I've loaded the XML file into a SQL table where I will then extract the attribute values and load them into another table. I've got thousands of these files. The way the metadata files were generated, if the source system did not have a field populated, let's say CITY or STATE, the XML tag was not created in the file. The challenge I am running into is the metadata files lack uniformity or consistency because one may have more index values than another (based on what was populated vs. blank in the source system).
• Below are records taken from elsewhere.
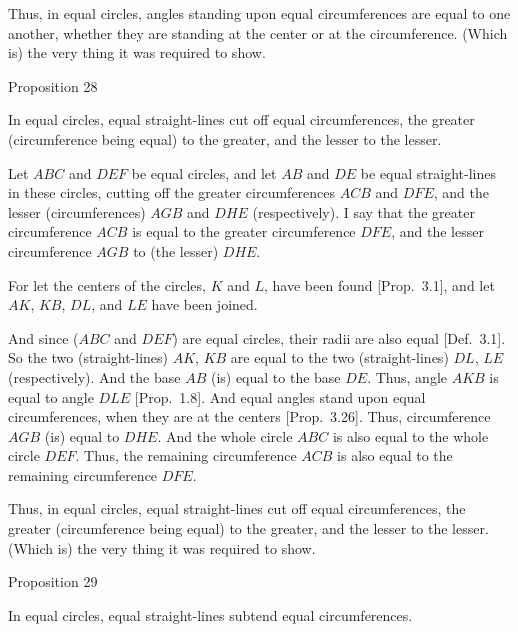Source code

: Thus, in equal circles, angles standing upon equal circumferences  are equal to one
another, whether they are standing at the center or at the circumference.
(Which is) the very thing it was required to show.


\begin{center}
{\large Proposition 28}
\end{center}

 In equal circles, equal straight-lines cut off equal circumferences, 
the greater (circumference being equal) to the greater, and the lesser to the lesser.

Let $ABC$ and $DEF$ be equal circles, and let $AB$ and $DE$ be equal straight-lines
in these circles, cutting off the greater circumferences $ACB$ and $DFE$, 
and the lesser (circumferences) $AGB$ and $DHE$ (respectively). I say that
the greater circumference $ACB$ is equal to the greater circumference $DFE$,
and the lesser circumference $AGB$ to (the lesser) $DHE$.

\epsfysize=1.6in
\centerline{}

For let the centers of the circles, $K$ and $L$, have been found [Prop.~3.1],
and let $AK$, $KB$, $DL$, and $LE$ have been joined.

And since ($ABC$ and $DEF$) are equal circles, their radii are also equal [Def.~3.1]. So the two
(straight-lines) $AK$, $KB$ are equal to the two (straight-lines) $DL$, $LE$ (respectively).
And the base $AB$ (is) equal to the base $DE$. Thus, angle $AKB$ is equal
to angle $DLE$ [Prop.~1.8]. And equal angles stand upon equal circumferences,
when they are at the centers [Prop.~3.26]. Thus, circumference $AGB$
(is) equal to $DHE$. And the whole circle $ABC$ is also equal to the whole
circle $DEF$. Thus, the remaining circumference $ACB$
is also equal to the remaining circumference $DFE$.

Thus, in equal circles, equal straight-lines cut off equal circumferences, 
the greater (circumference being equal) to the greater, and the lesser to the lesser. (Which is) the very thing it was required to show.


\begin{center}
{\large Proposition 29}
\end{center}

 In equal circles, equal straight-lines subtend equal circumferences.

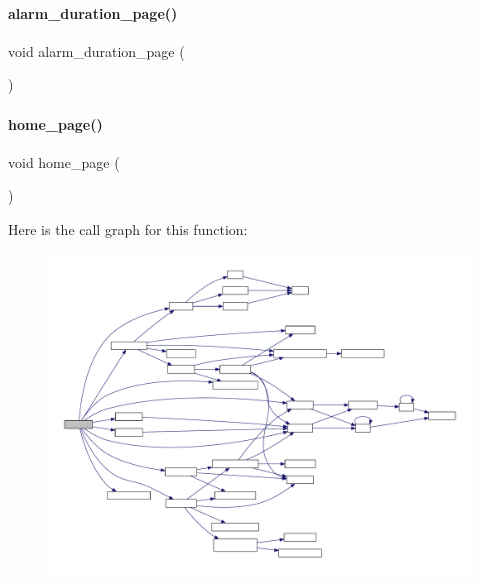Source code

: \mbox{\label{a00038_af02de1a4f3739f457ed4aa92ccf71387}} 
\paragraph{alarm\+\_\+duration\+\_\+page()}
{\footnotesize\ttfamily void alarm\+\_\+duration\+\_\+page (\begin{DoxyParamCaption}{ }\end{DoxyParamCaption})}

\mbox{\label{a00038_a8d5652ab83eb295668bc20a3ad293236}} 
\paragraph{home\+\_\+page()}
{\footnotesize\ttfamily void home\+\_\+page (\begin{DoxyParamCaption}{ }\end{DoxyParamCaption})}

Here is the call graph for this function\+:
\nopagebreak
\begin{figure}[H]
\begin{center}
\leavevmode
\includegraphics[width=350pt]{a00038_a8d5652ab83eb295668bc20a3ad293236_cgraph}
\end{center}
\end{figure}
\mbox{\label{a00038_a457486e8b8211e75970f756106ebff2c}}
Here is how I am extracting the attributes to load into a different table:

SELECT

DOCID = CASE WHEN XMLDATA.exist('/Document/Indices/IndexField[indexName="DOCID"]') = 1 then XMLData.value('(//*[local-name()="indexValue"])[1]','varchar(max)') else NULL end,

EMPLOYEEID = CASE WHEN XMLDATA.exist('/Document/Indices/IndexField[indexName="EMPLOYEEID"]') = 1 then XMLData.value('(//*[local-name()="indexValue"])[2]','varchar(max)') else NULL end,

LASTNAME = CASE WHEN XMLDATA.exist('/Document/Indices/IndexField[indexName="LASTNAME"]') = 1 then XMLData.value('(//*[local-name()="indexValue"])[3]','varchar(max)') else NULL end,

FIRSTNAME = CASE WHEN XMLDATA.exist('/Document/Indices/IndexField[indexName="FIRSTNAME"]') = 1 then XMLData.value('(//*[local-name()="indexValue"])[4]','varchar(max)') else NULL end


For each field, I am first running this to make sure it exists in the XML file:

XMLDATA.exist('/Document/Indices/IndexField[indexName="DOCID"]') = 1

Then, I am pulling a positional value for indexValue:

XMLData.value('(//*[local-name()="indexValue"])[1]','varchar(max)')

The issue I am running into is if there are XML tags missing from the file, it throws off the positional indexValue for subsequent fields.

My question is- based on the XML format provided, how can I extrapolate the indexValue for a given indexName?

Answer

My suggestion: Use old-fashionded-pivot with GROUP BY and MAX(). Missing values will just appear as NULL.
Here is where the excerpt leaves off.